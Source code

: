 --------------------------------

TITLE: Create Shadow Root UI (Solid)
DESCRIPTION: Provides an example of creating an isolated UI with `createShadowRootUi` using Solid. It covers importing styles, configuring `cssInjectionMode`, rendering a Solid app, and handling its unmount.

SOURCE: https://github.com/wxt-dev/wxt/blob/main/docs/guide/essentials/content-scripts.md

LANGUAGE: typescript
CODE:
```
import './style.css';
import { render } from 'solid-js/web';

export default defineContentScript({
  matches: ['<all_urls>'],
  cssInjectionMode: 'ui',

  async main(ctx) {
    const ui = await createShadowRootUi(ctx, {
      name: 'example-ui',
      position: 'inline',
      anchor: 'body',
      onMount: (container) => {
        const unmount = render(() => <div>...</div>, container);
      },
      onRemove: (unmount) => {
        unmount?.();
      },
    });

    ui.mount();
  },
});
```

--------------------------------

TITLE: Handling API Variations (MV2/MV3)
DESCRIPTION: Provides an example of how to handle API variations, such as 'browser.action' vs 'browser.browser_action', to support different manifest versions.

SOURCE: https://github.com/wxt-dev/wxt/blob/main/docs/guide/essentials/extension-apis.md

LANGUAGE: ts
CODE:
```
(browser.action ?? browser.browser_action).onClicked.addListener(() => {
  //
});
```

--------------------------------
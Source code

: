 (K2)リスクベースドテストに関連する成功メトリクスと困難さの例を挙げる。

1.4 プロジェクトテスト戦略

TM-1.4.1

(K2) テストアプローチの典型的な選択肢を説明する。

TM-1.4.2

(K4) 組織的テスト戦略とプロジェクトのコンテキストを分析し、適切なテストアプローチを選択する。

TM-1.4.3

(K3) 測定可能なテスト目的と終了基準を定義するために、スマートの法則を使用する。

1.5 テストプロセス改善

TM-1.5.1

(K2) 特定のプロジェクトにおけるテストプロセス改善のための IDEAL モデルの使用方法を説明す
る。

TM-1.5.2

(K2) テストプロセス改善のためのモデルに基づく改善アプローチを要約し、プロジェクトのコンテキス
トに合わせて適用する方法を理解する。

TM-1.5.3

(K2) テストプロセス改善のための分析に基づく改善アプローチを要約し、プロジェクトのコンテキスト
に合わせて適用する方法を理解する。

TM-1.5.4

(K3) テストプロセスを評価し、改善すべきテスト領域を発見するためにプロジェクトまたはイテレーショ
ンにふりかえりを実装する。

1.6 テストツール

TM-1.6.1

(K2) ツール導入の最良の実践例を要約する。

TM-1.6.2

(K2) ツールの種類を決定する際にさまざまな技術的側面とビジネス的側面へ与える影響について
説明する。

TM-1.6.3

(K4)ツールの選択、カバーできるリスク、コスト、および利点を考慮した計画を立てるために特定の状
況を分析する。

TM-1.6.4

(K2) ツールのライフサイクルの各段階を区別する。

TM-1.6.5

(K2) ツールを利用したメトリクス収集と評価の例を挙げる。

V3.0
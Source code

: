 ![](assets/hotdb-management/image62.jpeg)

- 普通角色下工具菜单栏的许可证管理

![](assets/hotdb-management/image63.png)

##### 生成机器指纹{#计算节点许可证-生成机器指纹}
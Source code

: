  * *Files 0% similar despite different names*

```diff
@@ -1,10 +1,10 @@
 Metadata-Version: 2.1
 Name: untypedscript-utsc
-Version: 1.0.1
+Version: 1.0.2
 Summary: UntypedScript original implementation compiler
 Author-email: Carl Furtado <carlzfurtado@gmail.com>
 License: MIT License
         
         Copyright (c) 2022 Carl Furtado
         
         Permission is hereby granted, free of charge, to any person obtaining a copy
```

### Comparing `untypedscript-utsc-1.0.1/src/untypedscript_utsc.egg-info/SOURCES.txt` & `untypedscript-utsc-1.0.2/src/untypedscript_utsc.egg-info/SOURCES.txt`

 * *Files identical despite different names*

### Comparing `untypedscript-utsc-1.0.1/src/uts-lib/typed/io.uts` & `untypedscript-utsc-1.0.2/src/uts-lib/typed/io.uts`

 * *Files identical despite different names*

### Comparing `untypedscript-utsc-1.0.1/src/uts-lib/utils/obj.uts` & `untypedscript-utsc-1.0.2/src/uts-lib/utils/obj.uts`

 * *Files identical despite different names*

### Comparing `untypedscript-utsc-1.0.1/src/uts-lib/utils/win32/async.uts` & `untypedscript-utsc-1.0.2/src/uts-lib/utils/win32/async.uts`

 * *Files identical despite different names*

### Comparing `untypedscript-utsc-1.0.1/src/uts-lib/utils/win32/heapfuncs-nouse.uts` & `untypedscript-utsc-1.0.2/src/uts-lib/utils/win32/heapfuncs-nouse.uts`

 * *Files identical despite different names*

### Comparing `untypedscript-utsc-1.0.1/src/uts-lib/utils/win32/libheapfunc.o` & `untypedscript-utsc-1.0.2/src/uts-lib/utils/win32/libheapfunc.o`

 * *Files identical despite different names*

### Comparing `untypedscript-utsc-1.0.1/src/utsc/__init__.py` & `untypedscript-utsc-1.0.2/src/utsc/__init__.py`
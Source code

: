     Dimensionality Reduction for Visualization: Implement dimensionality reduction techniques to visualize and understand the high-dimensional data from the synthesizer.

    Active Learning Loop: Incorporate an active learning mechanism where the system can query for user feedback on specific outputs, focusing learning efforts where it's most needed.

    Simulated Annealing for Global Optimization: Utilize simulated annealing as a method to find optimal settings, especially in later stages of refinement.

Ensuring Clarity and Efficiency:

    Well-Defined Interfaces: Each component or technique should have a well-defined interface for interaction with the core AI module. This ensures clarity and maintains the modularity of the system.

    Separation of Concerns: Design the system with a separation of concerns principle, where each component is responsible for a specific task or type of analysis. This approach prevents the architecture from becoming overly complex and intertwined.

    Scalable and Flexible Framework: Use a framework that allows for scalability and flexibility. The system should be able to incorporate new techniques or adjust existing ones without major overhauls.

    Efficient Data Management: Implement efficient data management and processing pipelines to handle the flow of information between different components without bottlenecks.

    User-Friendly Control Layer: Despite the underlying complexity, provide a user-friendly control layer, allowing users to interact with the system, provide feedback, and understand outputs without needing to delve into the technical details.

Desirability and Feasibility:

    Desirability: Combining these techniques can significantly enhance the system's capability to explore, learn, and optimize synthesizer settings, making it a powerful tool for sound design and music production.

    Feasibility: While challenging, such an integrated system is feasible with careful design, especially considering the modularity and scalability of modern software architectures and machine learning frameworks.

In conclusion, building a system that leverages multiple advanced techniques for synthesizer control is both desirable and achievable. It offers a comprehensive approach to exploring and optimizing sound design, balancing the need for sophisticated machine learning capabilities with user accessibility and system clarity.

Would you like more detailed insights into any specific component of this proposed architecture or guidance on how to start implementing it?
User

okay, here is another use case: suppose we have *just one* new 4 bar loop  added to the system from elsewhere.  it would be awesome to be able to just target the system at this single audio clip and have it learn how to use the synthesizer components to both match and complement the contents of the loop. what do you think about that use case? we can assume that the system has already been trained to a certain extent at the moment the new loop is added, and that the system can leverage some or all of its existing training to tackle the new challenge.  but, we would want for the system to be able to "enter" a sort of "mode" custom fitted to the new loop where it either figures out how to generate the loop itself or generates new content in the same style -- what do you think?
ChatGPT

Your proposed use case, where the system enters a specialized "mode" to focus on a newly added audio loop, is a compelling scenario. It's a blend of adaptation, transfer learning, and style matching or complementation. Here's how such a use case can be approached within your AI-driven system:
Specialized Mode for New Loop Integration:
* * * * *
### Problem requirements
Only a number is expected in response: how many lines of the records above include the word "cssInjectionMode".

### Response to this task
2